Maybe we can move passed the reason why I need it and concentrate on the how
- is there another way to load a dfs file in a UDF (other than the one I
used)?

Tamir

-----Original Message-----
From: Olga Natkovich [mailto:olgan@yahoo-inc.com] 
Sent: Monday, July 06, 2009 8:25 PM
To: pig-user@hadoop.apache.org
Subject: RE: Using the ConfigurationUtil

I think you can just add it to the original cogroup.

-----Original Message-----
From: Tamir Kamara [mailto:tamirkamara@gmail.com] 
Sent: Monday, July 06, 2009 9:39 AM
To: pig-user@hadoop.apache.org
Subject: RE: Using the ConfigurationUtil

Hi Olga,

As I wrote in my previous response - I do not want to use cogroup (and
filter) because this requires a separate reduce phase which doesn't make
sense if the second dataset is small enough it's simply a waste of
resources.

Please read my earlier see why exactly I think a UDF would be better
here.

Thanks,
Tamir

-----Original Message-----
From: Olga Natkovich [mailto:olgan@yahoo-inc.com] 
Sent: Monday, July 06, 2009 7:09 PM
To: pig-user@hadoop.apache.org
Subject: RE: Using the ConfigurationUtil

I don't think you need either join or UDF. You can just load you dataset
and include in the cogroup and then use filter to only keep rows where
the count for your list is equal to 0. You can look at L5 in
http://wiki.apache.org/pig/PigMix.

Olga

-----Original Message-----
From: Tamir Kamara [mailto:tamirkamara@gmail.com] 
Sent: Monday, July 06, 2009 8:49 AM
To: pig-user@hadoop.apache.org
Subject: RE: Using the ConfigurationUtil

Hi,

Actually, this is not a replicated join because as you can see in my
script
I use the *not* keyword before the function.
In fact, if there was an option to do an outer (replicated) join then
that
would work, but I remember someone once said that all joins are inner.

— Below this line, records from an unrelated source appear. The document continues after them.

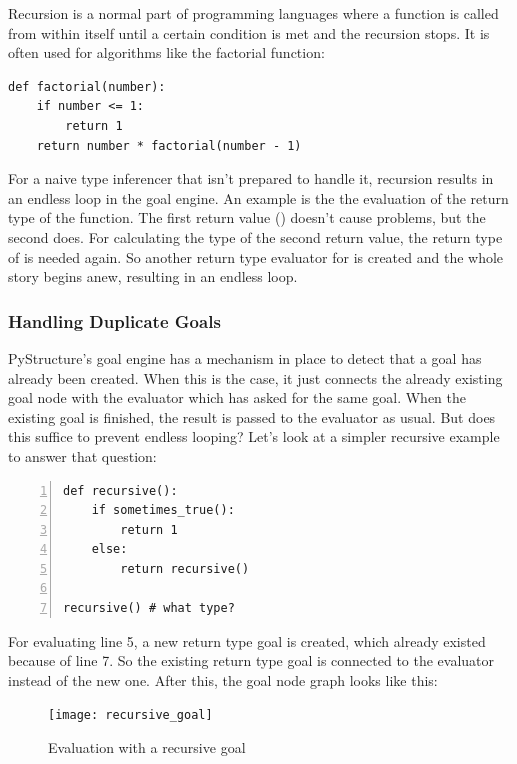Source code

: \documentclass[12pt,halfparskip,DIV11,BCOR10mm]{scrreprt}
\begin{document}
Recursion is a normal part of programming languages where a function is called from within itself until a certain condition is met and the recursion stops. It is often used for algorithms like the factorial function:

\begin{lstlisting}
def factorial(number):
    if number <= 1:
        return 1
    return number * factorial(number - 1)
\end{lstlisting}

For a naive type inferencer that isn't prepared to handle it, recursion results in an endless loop in the goal engine. An example is the the evaluation of the return type of the  function. The first return value () doesn't cause problems, but the second does. For calculating the type of the second return value, the return type of  is needed again. So another return type evaluator for  is created and the whole story begins anew, resulting in an endless loop.

\subsubsection{Handling Duplicate Goals}

PyStructure's goal engine has a mechanism in place to detect that a goal has already been created. When this is the case, it just connects the already existing goal node with the evaluator which has asked for the same goal. When the existing goal is finished, the result is passed to the evaluator as usual. But does this suffice to prevent endless looping? Let's look at a simpler recursive example to answer that question:

\begin{lstlisting}[numbers=left]
def recursive():
    if sometimes_true():
        return 1
    else:
        return recursive()

recursive() # what type?
\end{lstlisting}

For evaluating line 5, a new return type goal is created, which already existed because of line 7. So the existing return type goal is connected to the evaluator instead of the new one. After this, the goal node graph looks like this:

\begin{figure}[H]
    \centering
    \texttt{[image: recursive\_goal]}
    \label{fig:recursive_goal}
    \caption{Evaluation with a recursive goal}
\end{figure}
\end{document}
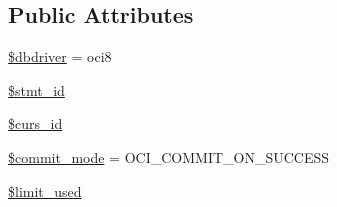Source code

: \subsection*{Public Attributes}
\begin{DoxyCompactItemize}
\item 
\mbox{\hyperlink{class_c_i___d_b__oci8__driver_a0cde2a16322a023d040aa7f725877597}{\$dbdriver}} = \textquotesingle{}oci8\textquotesingle{}
\item 
\mbox{\hyperlink{class_c_i___d_b__oci8__driver_a1a97f17fd259cd27c73b65e6c3706ec0}{\$stmt\+\_\+id}}
\item 
\mbox{\hyperlink{class_c_i___d_b__oci8__driver_a75e7d18ad2e68ace3813533c9da2e179}{\$curs\+\_\+id}}
\item 
\mbox{\hyperlink{class_c_i___d_b__oci8__driver_a9b3b7163763603c5a0bcdfd819ae074d}{\$commit\+\_\+mode}} = O\+C\+I\+\_\+\+C\+O\+M\+M\+I\+T\+\_\+\+O\+N\+\_\+\+S\+U\+C\+C\+E\+SS
\item 
\mbox{\hyperlink{class_c_i___d_b__oci8__driver_a96df35d7e3e76bef21ebb80234fe59e8}{\$limit\+\_\+used}}
\end{DoxyCompactItemize}
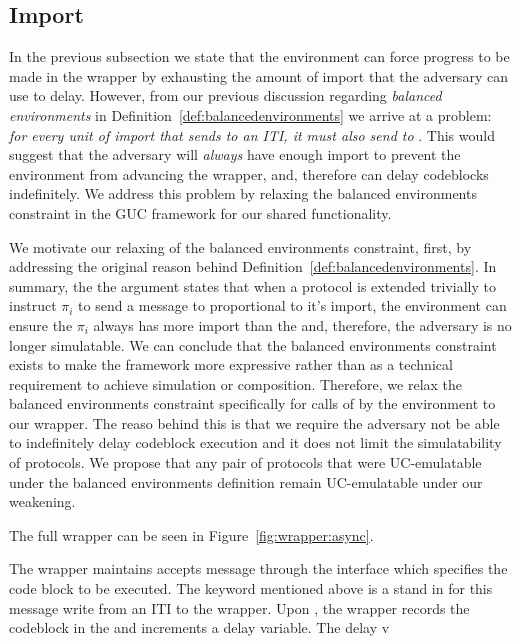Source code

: \subsection{Import}
In the previous subsection we state that the environment can force progress to be made in the wrapper by exhausting the amount of import that the adversary can use to delay.
However, from our previous discussion regarding \textit{balanced environments} in Definition~\ref{def:balancedenvironments} we arrive at a problem: \textit{for every unit of import that \Environment sends to an ITI, it must also send to \Adversary}.
This would suggest that the adversary will \textit{always} have enough import to prevent the environment from advancing the wrapper, and, therefore \Adversary can delay codeblocks indefinitely.
We address this problem by relaxing the balanced environments constraint in the GUC framework for our shared functionality.

We motivate our relaxing of the balanced environments constraint, first, by addressing the original reason behind Definition~\ref{def:balancedenvironments}.
In summary, the the argument states that when a protocol is extended trivially to instruct $\pi_i$ to send a message to \Adversary proportional to it's import, the environment can ensure the $\pi_i$ always has more import than the \Adversary and, therefore, the adversary is no longer simulatable. 
We can conclude that the balanced environments constraint exists to make the framework more expressive rather than as a technical requirement to achieve simulation or composition. 
Therefore, we relax the balanced environments constraint specifically for calls of \Advance by the environment to our wrapper.
The reaso behind this is that we require the adversary not be able to indefinitely delay codeblock execution and it does not limit the simulatability of protocols.
We propose that any pair of protocols that were UC-emulatable under the balanced environments definition remain UC-emulatable under our weakening.




The full wrapper can be seen in Figure~\ref{fig:wrapper:async}.

The wrapper maintains accepts message through the  interface which specifies the code block to be executed.
The \Eventually keyword mentioned above is a stand in for this message write from an ITI to the wrapper.
Upon , the wrapper records the codeblock in the  and increments a delay variable.
The delay v


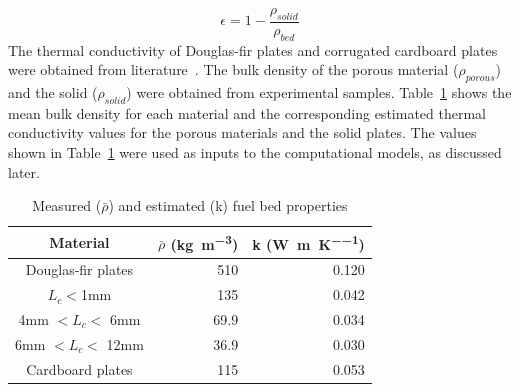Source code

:        \begin{equation}
            \epsilon = 1- \frac{\rho_{solid}}{\rho_{bed}}
            \label{eqn:epsilon}
        \end{equation}
    The thermal conductivity of Douglas-fir plates and corrugated cardboard plates were obtained from literature~\cite{Laboratory2010, Asdrubali2015}. The bulk density of the porous material ($\rho_{porous}$) and the solid ($\rho_{solid}$) were obtained from experimental samples. Table~\ref{tab:k_values} shows the mean bulk density for each material and the corresponding estimated thermal conductivity values for the porous materials and the solid plates. The values shown in Table~\ref{tab:k_values} were used as inputs to the computational models, as discussed later. 
        \begin{table}[hpbt]
            \caption{Measured ($\bar{\rho}$) and estimated (k) fuel bed properties}
            \centering
            \begin{tabular}{crr}
                \rowcolor{gray!50}
                Material & $\bar{\rho}$ (\si{\kilo\gram\per\cubic\meter}) & k (\si{\watt\per\meter\per\kelvin}) \\
                \hline
                Douglas-fir plates  & 510   & 0.120 \\
                $L_{c}<$1mm         & 135   & 0.042 \\
                4mm $<L_{c}<$ 6mm   & 69.9  & 0.034 \\
                6mm $<L_{c}<$ 12mm  & 36.9  & 0.030 \\
                Cardboard plates    & 115   & 0.053
            \end{tabular}
            \label{tab:k_values}
        \end{table}


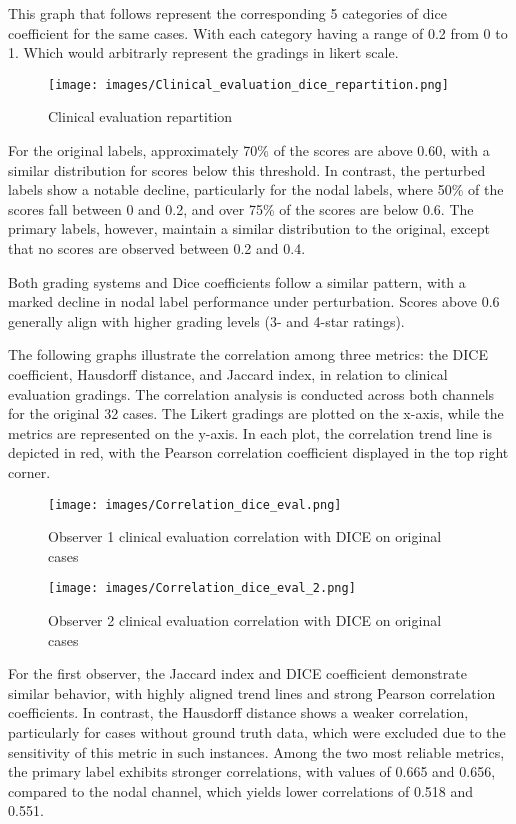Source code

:This graph that follows represent the corresponding 5 categories of dice coefficient for the same cases. With each category having a range of 0.2 from 0 to 1.
Which would arbitrarly represent the gradings in likert scale.
\begin{figure}[ht]
    \centering
    \texttt{[image: images/Clinical\_evaluation\_dice\_repartition.png]}
    \caption{Clinical evaluation repartition}
    \label{fig:three_subfigures}
\end{figure}

For the original labels, approximately 70\% of the scores are above 0.60, with a similar distribution for scores below this threshold. In contrast, the perturbed labels show a notable decline, particularly for the nodal labels, where 50\% of the scores fall between 0 and 0.2, and over 75\% of the scores are below 0.6. The primary labels, however, maintain a similar distribution to the original, except that no scores are observed between 0.2 and 0.4.

Both grading systems and Dice coefficients follow a similar pattern, with a marked decline in nodal label performance under perturbation. Scores above 0.6 generally align with higher grading levels (3- and 4-star ratings).

\newpage
The following graphs illustrate the correlation among three metrics: the DICE coefficient, Hausdorff distance, and Jaccard index, 
in relation to clinical evaluation gradings. The correlation analysis is conducted across both channels for the original 32 cases. 
The Likert gradings are plotted on the x-axis, while the metrics are represented on the y-axis. In each plot, the correlation trend 
line is depicted in red, with the Pearson correlation coefficient displayed in the top right corner.

\begin{figure}[ht]
    \centering
    \texttt{[image: images/Correlation\_dice\_eval.png]}
    \caption{Observer 1 clinical evaluation correlation with DICE on original cases}
    \label{fig:three_subfigures}
\end{figure}

\begin{figure}[ht]
    \centering
    \texttt{[image: images/Correlation\_dice\_eval\_2.png]}
    \caption{Observer 2 clinical evaluation correlation with DICE on original cases}
    \label{fig:three_subfigures}
\end{figure}
\newpage
For the first observer, the Jaccard index and DICE coefficient demonstrate similar behavior, with highly aligned trend lines and strong Pearson correlation coefficients. In contrast, the Hausdorff distance shows a weaker correlation, particularly for cases without ground truth data, which were excluded due to the sensitivity of this metric in such instances. Among the two most reliable metrics, the primary label exhibits stronger correlations, with values of 0.665 and 0.656, compared to the nodal channel, which yields lower correlations of 0.518 and 0.551.


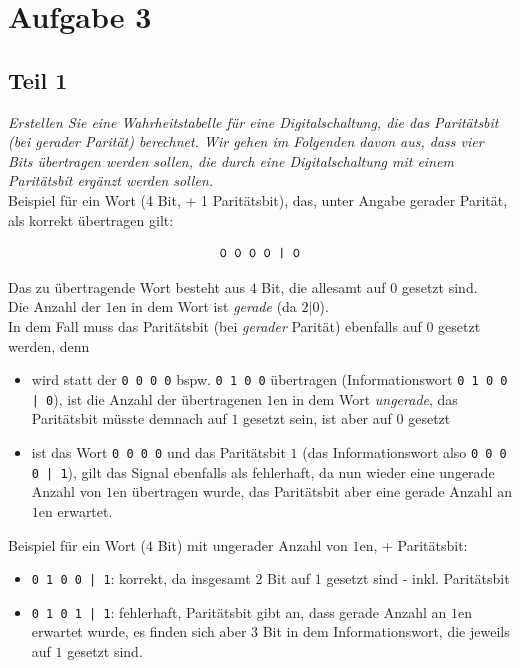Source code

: \chapter{Aufgabe 3}

\section{Teil 1}

\textit{Erstellen Sie eine Wahrheitstabelle für eine Digitalschaltung, die das Paritätsbit (bei gerader Parität) berechnet.
Wir gehen im Folgenden davon aus, dass vier Bits übertragen werden sollen,  die durch eine Digitalschaltung mit einem Paritätsbit ergänzt werden sollen.} \\

\noindent
Beispiel für ein Wort (4 Bit, + 1 Paritätsbit), das, unter Angabe gerader Parität, als korrekt übertragen gilt:

\begin{equation}\notag
    \texttt{0 0 0 0 | 0}
\end{equation}

\noindent
Das zu übertragende Wort besteht aus $4$ Bit, die allesamt auf $0$ gesetzt sind.\\
Die Anzahl der $1$en in dem Wort ist \textit{gerade} (da $2|0$).\\
In dem Fall muss das Paritätsbit (bei \textit{gerader} Parität) ebenfalls auf $0$ gesetzt werden, denn

\begin{itemize}
    \itemsep0.5em
    \item wird statt der \texttt{0 0 0 0} bspw. \texttt{0 1 0 0} übertragen (Informationswort \texttt{0 1 0 0 | 0}), ist die Anzahl der übertragenen $1$en in dem Wort \textit{ungerade}, das Paritätsbit müsste demnach auf $1$ gesetzt sein, ist aber auf $0$ gesetzt
    \item ist das Wort \texttt{0 0 0 0} und das Paritätsbit $1$ (das Informationswort also \texttt{0 0 0 0 | 1}), gilt das Signal ebenfalls als fehlerhaft, da nun wieder eine ungerade Anzahl von $1$en übertragen wurde, das Paritätsbit aber eine gerade Anzahl an $1$en erwartet.
\end{itemize}

\noindent
Beispiel für ein Wort ($4$ Bit) mit ungerader Anzahl von $1$en, + Paritätsbit:

\begin{itemize}
    \itemsep0.5em
    \item \texttt{0 1 0 0 | 1}: korrekt, da insgesamt $2$ Bit auf $1$ gesetzt sind - inkl. Paritätsbit
    \item \texttt{0 1 0 1 | 1}: fehlerhaft, Paritätsbit gibt an, dass gerade Anzahl an $1$en erwartet wurde, es finden sich aber $3$ Bit in dem Informationswort, die jeweils auf $1$ gesetzt sind.
\end{itemize}


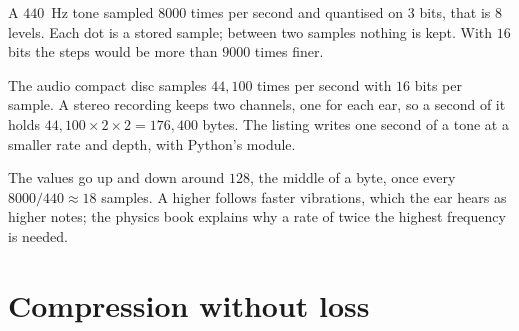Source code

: \begin{omfigure}

{\small A $440$~Hz tone sampled $8000$ times per second and quantised on $3$ bits, that is $8$ levels. Each dot is a
stored sample; between two samples nothing is kept. With $16$ bits the steps would be more than $9000$ times finer.}
\end{omfigure}

The audio compact disc samples $44{,}100$ times per second with $16$ bits per sample. A stereo recording keeps two
channels, one for each ear, so a second of it holds $44{,}100 \times 2 \times 2 = 176{,}400$ bytes. The listing
writes one second of a tone at a smaller rate and depth, with Python's  module.

\label{lst:g10:images-sound-compression:make-wav}

\label{out:g10:images-sound-compression:make-wav}

The values go up and down around $128$, the middle of a byte, once every $8000 / 440 \approx 18$ samples. A higher
 follows faster vibrations, which the ear hears as higher notes; the physics book explains why a rate of
twice the highest frequency is needed.

\section{Compression without loss}\label{sec:g10:images-sound-compression:lossless}

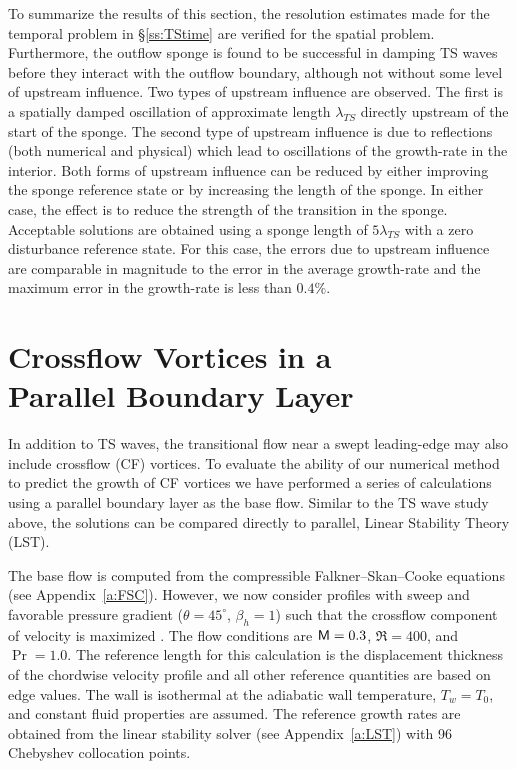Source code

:To summarize the results of this section, the resolution estimates made for
the temporal problem in \S\ref{ss:TStime} are verified for the spatial
problem.  Furthermore, the outflow sponge is found to be successful in damping
TS waves before they interact with the outflow boundary, although not without
some level of upstream influence.  Two types of upstream influence are
observed.  The first is a spatially damped oscillation of approximate length
$\lambda_{TS}$ directly upstream of the start of the sponge.  The second type
of upstream influence is due to reflections (both numerical and physical)
which lead to oscillations of the growth-rate in the interior.  Both forms of
upstream influence can be reduced by either improving the sponge reference
state or by increasing the length of the sponge.  In either case, the effect
is to reduce the strength of the transition in the sponge.  Acceptable
solutions are obtained using a sponge length of $5\lambda_{TS}$ with a zero
disturbance reference state.  For this case, the errors due to upstream
influence are comparable in magnitude to the error in the average growth-rate
and the maximum error in the growth-rate is less than $0.4\%$.
%
%

\section[Crossflow Vortices in a Parallel Boundary Layer.]{Crossflow 
Vortices in a \protect \\ Parallel Boundary Layer \label{s:CFtest}}

In addition to TS waves, the transitional flow near a swept leading-edge may
also include crossflow (CF) vortices.  To evaluate the ability of our
numerical method to predict the growth of CF vortices we have performed a
series of calculations using a parallel boundary layer as the base flow.
Similar to the TS wave study above, the solutions can be compared directly to
parallel, Linear Stability Theory (LST).

The base flow is computed from the compressible Falkner--Skan--Cooke equations
(see Appendix~\ref{a:FSC}).  However, we now consider profiles with sweep and
favorable pressure gradient ($\theta=45^\circ$, $\beta_h=1$) such that the
crossflow component of velocity is maximized \cite{Mack:84a}.  The flow
conditions are ${\sf M}=0.3$, $\Re=400$, and $\Pr=1.0$.  The reference length for
this calculation is the displacement thickness of the chordwise velocity
profile and all other reference quantities are based on edge values.  The wall
is isothermal at the adiabatic wall temperature, $T_w = T_0$, and constant
fluid properties are assumed.  The reference growth rates are obtained from
the linear stability solver (see Appendix~\ref{a:LST}) with 96 Chebyshev
collocation points.


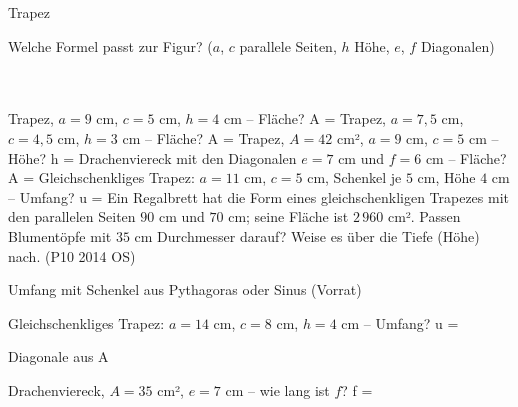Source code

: \setcounter{aufgabe}{21}

\begin{aufgabe}{Trapez}
\begin{teile}
\teil Welche Formel passt zur Figur? ($a$, $c$ parallele Seiten, $h$ Höhe, $e$, $f$ Diagonalen) \\  \\  \\ 

\teil Trapez, $a = 9$ cm, $c = 5$ cm, $h = 4$ cm – Fläche? A = \leerfeld[cm²]
\teil Trapez, $a = 7{,}5$ cm, $c = 4{,}5$ cm, $h = 3$ cm – Fläche? A = \leerfeld[cm²]
\teil Trapez, $A = 42$ cm², $a = 9$ cm, $c = 5$ cm – Höhe? h = \leerfeld[cm]
\teil Drachenviereck mit den Diagonalen $e = 7$ cm und $f = 6$ cm – Fläche? A = \leerfeld[cm²]
\teil Gleichschenkliges Trapez: $a = 11$ cm, $c = 5$ cm, Schenkel je $5$ cm, Höhe $4$ cm – Umfang? u = \leerfeld[cm]
\teil Ein Regalbrett hat die Form eines gleichschenkligen Trapezes mit den parallelen Seiten $90$ cm und $70$ cm; seine Fläche ist $2\,960$ cm². Passen Blumentöpfe mit $35$ cm Durchmesser darauf? Weise es über die Tiefe (Höhe) nach. \hfill (P10 2014 OS)
\end{teile}
\end{aufgabe}

\begin{aufgabe}{Umfang mit Schenkel aus Pythagoras oder Sinus (Vorrat)}
\begin{teile}
\teil Gleichschenkliges Trapez: $a = 14$ cm, $c = 8$ cm, $h = 4$ cm – Umfang? u = \leerfeld[cm]
\end{teile}
\end{aufgabe}

\begin{aufgabe}{Diagonale aus A}
\begin{teile}
\teil Drachenviereck, $A = 35$ cm², $e = 7$ cm – wie lang ist $f$? f = \leerfeld[cm]
\end{teile}
\end{aufgabe}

I have many cases where I want to filter one list that doesn't exist in
the
other (similar to NOT IN or MINUS in sql). Currently the only way of
doing
this in to use a cogroup followed by a filter count(something)==0, and
for
me it looks like a waste of a MR cycle that costs me a lot of time. What
I
tried to do is to write this NOT IN for pig that would save time and
cycles.

So, back to my original question - what's wrong with the
ConfigurationUtil
at the reduce phase?
Or, is there another way of accessing dfs files within UDFs?

Thanks,
Tamir

-----Original Message-----
From: Dmitriy Ryaboy [mailto:dvryaboy@cloudera.com] 
Sent: Monday, July 06, 2009 5:52 PM
To: pig-user@hadoop.apache.org
Subject: Re: Using the ConfigurationUtil

JOIN A by id, B by id USING "replicated" PARALLEL 30

On Mon, Jul 6, 2009 at 7:34 AM, Chris Olston <ol...@yahoo-inc.com>
wrote:

> On 7/5/09 10:55 PM, "Tamir Kamara" <ta...@gmail.com> wrote:
>
> >
> > filters based on a (small)
> > list of values present in a file in order to avoid another cogroup
> followed
> > by a filter.
>
> That's a fragment-and-replicate join. Pig has a built-in command for
that
> now (anybody know the syntax off-hand?).
>
> -Chris
>
>
> > The function gets the dfs path to a file and loads it to memory
> > and then do the actual matching/filtering.
> > It seems that if the function is used in the reduce phase then it
has a
> > problem with the ConfigurationUtil:
> >
> > java.lang.NullPointerException
> > at
> >
>
org.apache.pig.backend.hadoop.datastorage.ConfigurationUtil.toProperties
(Con
fi
> > gurationUtil.java:45)
> > at pigUDF.InList.init(InList.java:42)
> > at pigUDF.InList.exec(InList.java:67)
> >
> >
> > private void init() throws IOException  {
> >         hs = new HashSet<String>();
> >         Properties props =
> > ConfigurationUtil.toProperties(PigInputFormat.sJob); // ***** line
42
> *****
> >         InputStream is = FileLocalizer.openDFSFile(FilterFileName,
> > props);
> >         BufferedReader reader = new BufferedReader(new
> > InputStreamReader(is));
> >         while (true) {
> >             String line = reader.readLine();
> >             if (line == null)
> >                 break;
> >             String FilterField = line.split("\t")[FieldIndex];
> >
> >             hs.add(FilterField);
> >         }
> >         System.out.println("Hash Size: " + hs.size());
> > }
> >
> > When the function is used in the map then it work perfectly.
> >
> > The script I'm using:
> > REGISTER pigUDF.jar;
> > %declare bots_file 'bots.txt'
> > b01 = load 'file01' as (key: long, value: int);
> > b02 = load 'file01' as (key: long, value: int);
> > b03 = load 'file01' as (key: long, value: int);
> > b04 = load 'file01' as (key: long, value: int);
> > b05 = load 'file01' as (key: long, value: int);
> > c = cogroup b01 by key, b02 by key, b03 by key, b04 by key, b05 by
key;
> > DEFINE INLIST pigUDF.InList('$bots_file', '0');
> > c1 = filter c by COUNT(b01)>0 and not INLIST(group);
> >
> >
> > Am I doing something wrong?
> >
> > Thanks,
> > Tamir
>
> --
> Christopher Olston, Ph.D.
> Sr. Research Scientist
> Yahoo! Research
>
>
>
>
>

Re: Using the ConfigurationUtil

Posted by Tamir Kamara <ta...@gmail.com>.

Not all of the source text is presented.